A roundup of international coal news from Aug. 6 to Aug. 13.
China fired back in its growing trade dispute with the U.S., announcing 25% tariffs on $16 billion worth of American exports, including coal, oil products and liquefied petroleum gas. Beijing's Aug. 8 announcement was likely a retaliation to the United States' Aug. 7 announcement of new duties on imported Chinese products, which also totaled $16 billion and go into effect Aug. 23. The U.S. exported nearly 2.1 million tons of coal to China in the first quarter of 2018, a 6.3% year-over-year increase from 2017, according to data compiled by S&P Global Market Intelligence.
The price of carbon in the European Union's emissions trading scheme hit a 10-year high, reaching €18 per tonne on Aug. 13, up about 200% from the year-ago levels, The Guardian reported. The upsurge in carbon price is due to, in part, the European Commission reforms on to cut the supply of carbon permits from January as well as the heatwave affecting large parts of Europe, The Guardian noted, adding that its continued climb would affect Germany's newly formed "coal exit commission" which is set to release a plan in 2018.

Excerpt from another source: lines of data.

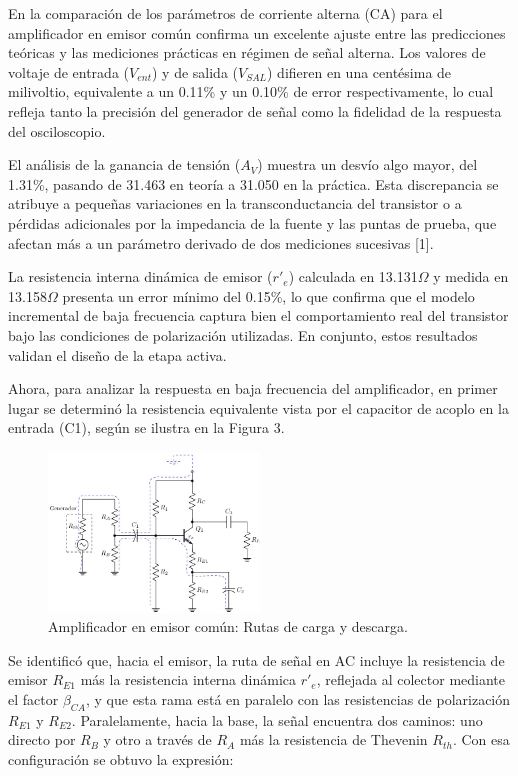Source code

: \documentclass[journal]{IEEEtran}
\begin{document}
\par En la comparación de los parámetros de corriente alterna (CA) para el amplificador en emisor común confirma un excelente ajuste entre las predicciones teóricas y las mediciones prácticas en régimen de señal alterna. Los valores de voltaje de entrada (\( V_{ent}\)) y de salida (\( V_{SAL} \)) difieren en una centésima de milivoltio, equivalente a un 0.11\% y un 0.10\% de error respectivamente, lo cual refleja tanto la precisión del generador de señal como la fidelidad de la respuesta del osciloscopio. 
\par El análisis de la ganancia de tensión (\( A_V \)) muestra un desvío algo mayor, del 1.31\%, pasando de 31.463 en teoría a 31.050 en la práctica. Esta discrepancia se atribuye a pequeñas variaciones en la transconductancia del transistor o a pérdidas adicionales por la impedancia de la fuente y las puntas de prueba, que afectan más a un parámetro derivado de dos mediciones sucesivas [1].
\par La resistencia interna dinámica de emisor (\( r'_e \)) calculada en 13.131$\Omega$ y medida en 13.158$\Omega$ presenta un error mínimo del 0.15\%, lo que confirma que el modelo incremental de baja frecuencia captura bien el comportamiento real del transistor bajo las condiciones de polarización utilizadas. En conjunto, estos resultados validan el diseño de la etapa activa. 
\par Ahora, para analizar la respuesta en baja frecuencia del amplificador, en primer lugar se determinó la resistencia equivalente vista por el capacitor de acoplo en la entrada (C1), según se ilustra en la Figura 3.
\begin{figure}[H]
    \centering
    \includegraphics[width=0.5\textwidth]{Media/rutas_carga_descarga.png}
    \caption{Amplificador en emisor común: Rutas de carga y descarga.}
    \label{fig:rutas_carga_descarga}
\end{figure}
\par Se identificó que, hacia el emisor, la ruta de señal en AC incluye la resistencia de emisor \( R_{E1} \) más la resistencia interna dinámica \( r'_e \), reflejada al colector mediante el factor $\beta_{CA}$, y que esta rama está en paralelo con las resistencias de polarización \( R_{E1} \) y \( R_{E2} \). Paralelamente, hacia la base, la señal encuentra dos caminos: uno directo por \( R_B \) y otro a través de \( R_A \) más la resistencia de Thevenin \( R_{th} \). Con esa configuración se obtuvo la expresión:
\end{document}
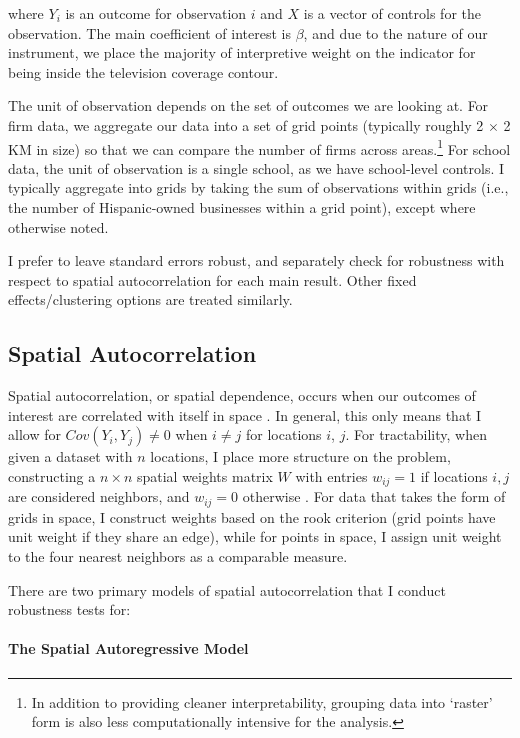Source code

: \documentclass[11pt]{article}
\begin{document}
where $Y_i$ is an outcome for observation $i$ and $X$ is a vector of controls for the observation. The main coefficient of interest is $\beta$, and due to the nature of our instrument, we place the majority of interpretive weight on the indicator for being inside the television coverage contour. 

The unit of observation depends on the set of outcomes we are looking at. For firm data, we aggregate our data into a set of grid points (typically roughly 2 $\times$ 2 KM in size) so that we can compare the number of firms across areas.\footnote{ In addition to providing cleaner interpretability, grouping data into `raster' form is also less computationally intensive for the analysis.} For school data, the unit of observation is a single school, as we have school-level controls. I typically aggregate into grids by taking the sum of observations within grids (i.e., the number of Hispanic-owned businesses within a grid point), except where otherwise noted.

I prefer to leave standard errors robust, and separately check for robustness with respect to spatial autocorrelation for each main result. Other fixed effects/clustering options are treated similarly.

\subsection{Spatial Autocorrelation}

Spatial autocorrelation, or spatial dependence, occurs when our outcomes of interest are correlated with itself in space \citep{cliff_spatial_1973}. In general, this only means that I allow for $Cov(Y_i,Y_j) \neq 0$ when $i\neq j$ for locations $i$, $j$. For tractability, when given a dataset with $n$ locations, I place more structure on the problem, constructing a $n \times n$ spatial weights matrix $W$ with entries $w_{ij} = 1$ if locations $i,j$ are considered neighbors, and $w_{ij} = 0$ otherwise \citep{anselin_spatial_1998}. For data that takes the form of grids in space, I construct weights based on the rook criterion (grid points have unit weight if they share an edge), while for points in space, I assign unit weight to the four nearest neighbors as a comparable measure.

There are two primary models of spatial autocorrelation that I conduct robustness tests for:

\paragraph{The Spatial Autoregressive Model}
\end{document}
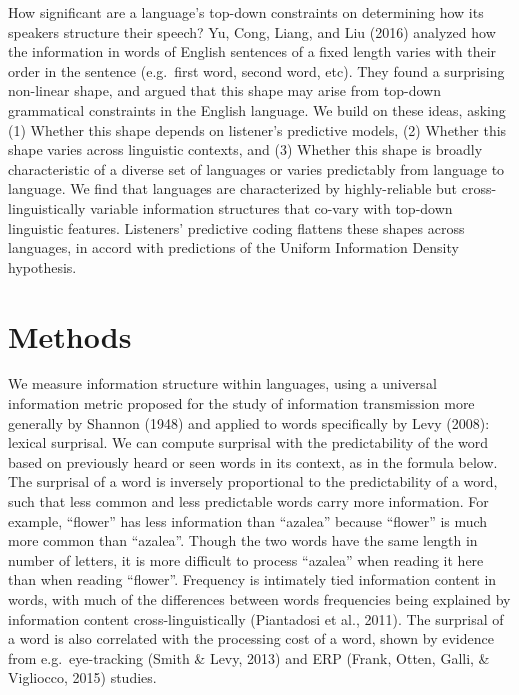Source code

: \documentclass[
  english,
  man,floatsintext]{apa6}
\begin{document}
How significant are a language's top-down constraints on determining how its speakers structure their speech? Yu, Cong, Liang, and Liu (2016) analyzed how the information in words of English sentences of a fixed length varies with their order in the sentence (e.g.~first word, second word, etc). They found a surprising non-linear shape, and argued that this shape may arise from top-down grammatical constraints in the English language. We build on these ideas, asking (1) Whether this shape depends on listener's predictive models, (2) Whether this shape varies across linguistic contexts, and (3) Whether this shape is broadly characteristic of a diverse set of languages or varies predictably from language to language. We find that languages are characterized by highly-reliable but cross-linguistically variable information structures that co-vary with top-down linguistic features. Listeners' predictive coding flattens these shapes across languages, in accord with predictions of the Uniform Information Density hypothesis.

\hypertarget{methods}{%
\section{Methods}\label{methods}}

We measure information structure within languages, using a universal information metric proposed for the study of information transmission more generally by Shannon (1948) and applied to words specifically by Levy (2008): lexical surprisal. We can compute surprisal with the predictability of the word based on previously heard or seen words in its context, as in the formula below. The surprisal of a word is inversely proportional to the predictability of a word, such that less common and less predictable words carry more information. For example, ``flower'' has less information than ``azalea'' because ``flower'' is much more common than ``azalea''. Though the two words have the same length in number of letters, it is more difficult to process ``azalea'' when reading it here than when reading ``flower''. Frequency is intimately tied information content in words, with much of the differences between words frequencies being explained by information content cross-linguistically (Piantadosi et al., 2011). The surprisal of a word is also correlated with the processing cost of a word, shown by evidence from e.g.~eye-tracking (Smith \& Levy, 2013) and ERP (Frank, Otten, Galli, \& Vigliocco, 2015) studies.
\end{document}

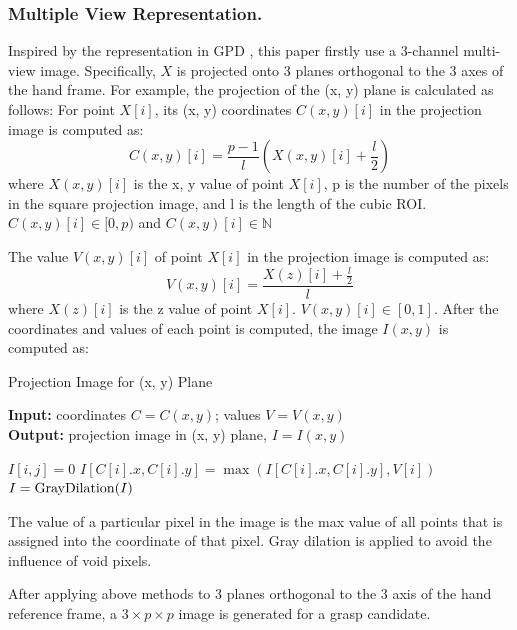 \documentclass[letterpaper]{article} %
\begin{document}
\subsubsection{Multiple View Representation.}
Inspired by the representation in GPD \cite{RN6}, this paper firstly use a 3-channel multi-view image. Specifically, $X$ is projected onto 3 planes orthogonal to the 3 axes of the hand frame. For example, the projection of the (x, y) plane is calculated as follows:
For point $X[i]$, its (x, y) coordinates $C(x, y)[i]$ in the projection image is computed as:
\begin{equation}
    C(x, y)[i]=\frac{p-1}{l} (X(x, y)[i] + \frac {l} 2)
\end{equation}
where $X(x, y)[i]$ is the x, y value of point $X[i]$, p is the number of the pixels in the square projection image, and l is the length of the cubic ROI. $C(x, y)[i]\in [0, p)$ and $C(x, y)[i]\in \mathbb{N}$

The value $V(x, y)[i]$ of point $X[i]$ in the projection image is computed as:
\begin{equation}
    V(x, y)[i]=\frac{X(z)[i]+\frac{l}{2}}{l}
\end{equation}
where $X(z)[i]$ is the z value of point $X[i]$. $V(x, y)[i]\in [0, 1]$. After the coordinates and values of each point is computed, the image $I(x, y)$ is computed as:

\begin{algorithm}[H]
\caption{Projection Image for (x, y) Plane}
\textbf{Input:} coordinates $C=C(x, y)$; values $V=V(x, y)$\\
\textbf{Output:} projection image in (x, y) plane, $I=I(x,y)$ \\
\begin{algorithmic}[1]
\STATE $I[i, j] = 0$
\ENDFOR
\ENDFOR
{}
\STATE $I[C[i].x, C[i].y]=\max(I[C[i].x, C[i].y], V[i])$
\ENDFOR
\STATE $I={\rm GrayDilation}(I)$
\end{algorithmic}
\end{algorithm}

The value of a particular pixel in the image is the max value of all points that is assigned into the coordinate of that pixel. Gray dilation \cite{BK1} is applied to avoid the influence of void pixels.

After applying above methods to 3 planes orthogonal to the 3 axis of the hand reference frame, a $3\times p \times p$ image is generated for a grasp candidate.
\end{document}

XCoal Energy & Resources Germany GmbH acquired the international coal and coke trading division of German company RAG Verkauf GmbH as the European country continues its move away from coal. The privately owned unit of U.S.-based global coal marketing and logistics company plans to continue and further expand trading in metallurgical and thermal coals as well as blast furnace and foundry coke in Europe with the former team of RAG Verkauf.
China is exploring ways to improve emission monitoring for heavy industries in certain regions over the next few years to further the country's efforts to combat smog, Reuters reported Aug. 10 citing a statement by the country's Ministry of Ecology and Environment. The country is targeting industries like steel, coal-fired power generation, coke, chemicals, as well as other heavy industries, as part of the improved monitoring project. It is also cracking down on data reporting, aiming to ensure that environmental data monitoring is as "accurate, genuine, objective and comprehensive" and looking to have monitoring institutes and staff be independent of local governments by 2020, the report said.
China imported 29.0 million tonnes of coal in July, up almost 50% from the year-ago levels and up 23.9% from June, Reuters reported Aug. 8, citing data released by the country's General Administration of Customs. Coal imports were also boosted by curbs in domestic production as the country doubles down on carbon emissions in its fight against pollution, the report said, adding that the data also signify that customs has eased checks on foreign shipments.
As of Aug. 13, US$1 was equivalent to 6.89 Chinese yuan.